Items from a data source
%%

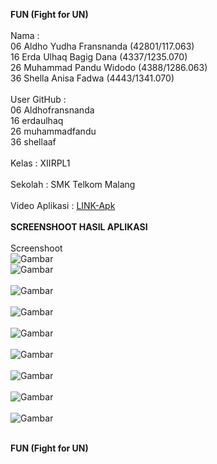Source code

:<b>FUN (Fight for UN)</b>
<br>
<br>
Nama : 
<br>06 Aldho Yudha Fransnanda (42801/117.063) 
<br>16 Erda Ulhaq Bagig Dana  (4337/1235.070) 
<br>26 Muhammad Pandu Widodo  (4388/1286.063) 
<br>36 Shella Anisa Fadwa     (4443/1341.070) 
<br>
<br>
User GitHub :
<br>06 Aldhofransnanda
<br>16 erdaulhaq
<br>26 muhammadfandu
<br>36 shellaaf
<br>
<br>
Kelas : XIIRPL1
<br>
<br>
Sekolah : SMK Telkom Malang
<br>
<br>
Video Aplikasi :
[LINK-Apk](https://drive.google.com/file/d/0B7PzuWrOjVW-WnQ0YUMzdEQzS1k/view?usp=sharing)
<br>
<br>
<b>SCREENSHOOT HASIL APLIKASI</b>
<br>
<br>Screenshoot<br>
![Gambar](https://raw.githubusercontent.com/Aldhofransnanda/FUN/master/SplashScreen.png)<br>
![Gambar](https://raw.githubusercontent.com/Aldhofransnanda/FUN/master/Main.png)<br><br>
![Gambar](https://raw.githubusercontent.com/Aldhofransnanda/FUN/master/Help.png)<br><br>
![Gambar](https://raw.githubusercontent.com/Aldhofransnanda/FUN/master/DetailHelp.png)<br><br>
![Gambar](https://raw.githubusercontent.com/Aldhofransnanda/FUN/master/DetailPlay.png)<br><br>
![Gambar](https://raw.githubusercontent.com/Aldhofransnanda/FUN/master/DetailPlayChapter.png)<br><br>
![Gambar](https://raw.githubusercontent.com/Aldhofransnanda/FUN/master/ChapterKlik.jpeg)<br><br>
![Gambar](https://raw.githubusercontent.com/Aldhofransnanda/FUN/master/Soal.jpeg)<br><br>
![Gambar](https://raw.githubusercontent.com/Aldhofransnanda/FUN/master/Skor.jpeg)<br><br>


<b>FUN (Fight for UN)</b>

%%

### ACTION ITEM
Each line of the data above needs to be retyped as it is, without any picture.

### ANSWER TO THIS PROBLEM
Source code

:<b>FUN (Fight for UN)</b>
<br>
<br>
Nama : 
<br>06 Aldho Yudha Fransnanda (42801/117.063) 
<br>16 Erda Ulhaq Bagig Dana  (4337/1235.070) 
<br>26 Muhammad Pandu Widodo  (4388/1286.063) 
<br>36 Shella Anisa Fadwa     (4443/1341.070) 
<br>
<br>
User GitHub :
<br>06 Aldhofransnanda
<br>16 erdaulhaq
<br>26 muhammadfandu
<br>36 shellaaf
<br>
<br>
Kelas : XIIRPL1
<br>
<br>
Sekolah : SMK Telkom Malang
<br>
<br>
Video Aplikasi :
[LINK-Apk](https://drive.google.com/file/d/0B7PzuWrOjVW-WnQ0YUMzdEQzS1k/view?usp=sharing)
<br>
<br>
<b>SCREENSHOOT HASIL APLIKASI</b>
<br>
<br>Screenshoot<br>
![Gambar](https://raw.githubusercontent.com/Aldhofransnanda/FUN/master/SplashScreen.png)<br>
![Gambar](https://raw.githubusercontent.com/Aldhofransnanda/FUN/master/Main.png)<br><br>
![Gambar](https://raw.githubusercontent.com/Aldhofransnanda/FUN/master/Help.png)<br><br>
![Gambar](https://raw.githubusercontent.com/Aldhofransnanda/FUN/master/DetailHelp.png)<br><br>
![Gambar](https://raw.githubusercontent.com/Aldhofransnanda/FUN/master/DetailPlay.png)<br><br>
![Gambar](https://raw.githubusercontent.com/Aldhofransnanda/FUN/master/DetailPlayChapter.png)<br><br>
![Gambar](https://raw.githubusercontent.com/Aldhofransnanda/FUN/master/ChapterKlik.jpeg)<br><br>
![Gambar](https://raw.githubusercontent.com/Aldhofransnanda/FUN/master/Soal.jpeg)<br><br>
![Gambar](https://raw.githubusercontent.com/Aldhofransnanda/FUN/master/Skor.jpeg)<br><br>


<b>FUN (Fight for UN)</b>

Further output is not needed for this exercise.